Bernardo ainda falou sobre a aprovação do reajuste de 7,7% para os aposentados do INSS que ganham acima do salário mínimo, depois do governo ter fechado um acordo que garantia um reajuste de 6,14%. “Houve um verdadeiro torneio para ver quem dava mais, afirmou. A conta será de 4 a bilhões de reais neste ano, sendo que nos próximos 5 anos pode chegar a R$ 30 bilhões. “Se somarmos a isso, o que vai significar o fim do fator previdenciário, de mais R$ 30 bilhões, teremos um aumento nas despesas da previdência da ordem de R$ 60 bilhões em cinco anos, afirmou.

O ministro do Planejamento defendeu que a nova lei de finanças públicas que está em elaboração e discussão entre técnicos da Secretaria de Orçamento Federal e do Legislativo observe o equilíbrio orçamentário. “Esta é a grande questão a ser discutida porque essa Lei deve conter dispositivos que a façam garantidora do equilíbrio fiscal, disse Bernardo. “Temos que ter todo ano uma despesa compatível com a receita

Paulo Bernardo disse ser contra um dos pontos em discussão no que diz respeito à criação de um comitê de receitas formado por parlamentares, ONGs para dizer qual será a receita do governo federal. “Temos que olhar com cuidado essas coisas para não fazer um dispositivo que inviabilize o funcionamento.

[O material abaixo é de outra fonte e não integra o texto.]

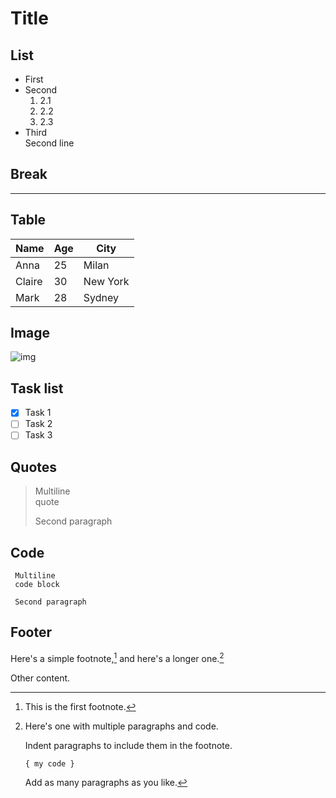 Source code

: # Title

## List

- First
- Second
    1. 2.1
    2. 2.2
    3. 2.3
- Third  
  Second line

## Break

---

## Table
| Name    | Age | City       |
|---------|-----|------------|
| Anna    | 25  | Milan      |
| Claire  | 30  | New York   |
| Mark    | 28  | Sydney     |

## Image 

![img](https://jupyterbook.org/en/stable/_images/C-3PO_droid.png)

## Task list

- [x] Task 1
- [ ] Task 2
- [ ] Task 3

## Quotes

> Multiline  
> quote
>
> Second paragraph

## Code

```
 Multiline
 code block

 Second paragraph
```

## Footer

Here's a simple footnote,[^1] and here's a longer one.[^bignote]

Other content.

[^1]: This is the first footnote.

[^bignote]: Here's one with multiple paragraphs and code.

    Indent paragraphs to include them in the footnote.

    `{ my code }`

    Add as many paragraphs as you like.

Quem tem que cuidar da receita são os órgãos que arrecadam e têm a responsabilidade sobre isso, afirmou.

O ministro disse que o presidente Lula manifestou preocupação com a movimentação de certos setores do funcionalismo público federal. Segundo o ministro, o presidente orientou o Ministério do Planejamento a alertar aos demais Ministérios que “não temos previsão orçamentária para novos reajustes, além dos já contratados. Destacou que é “inaceitável que categorias entrem em greve mesmo considerando o aumento de 16%, a ser pago em julho, para uma inflação de 4% ao ano.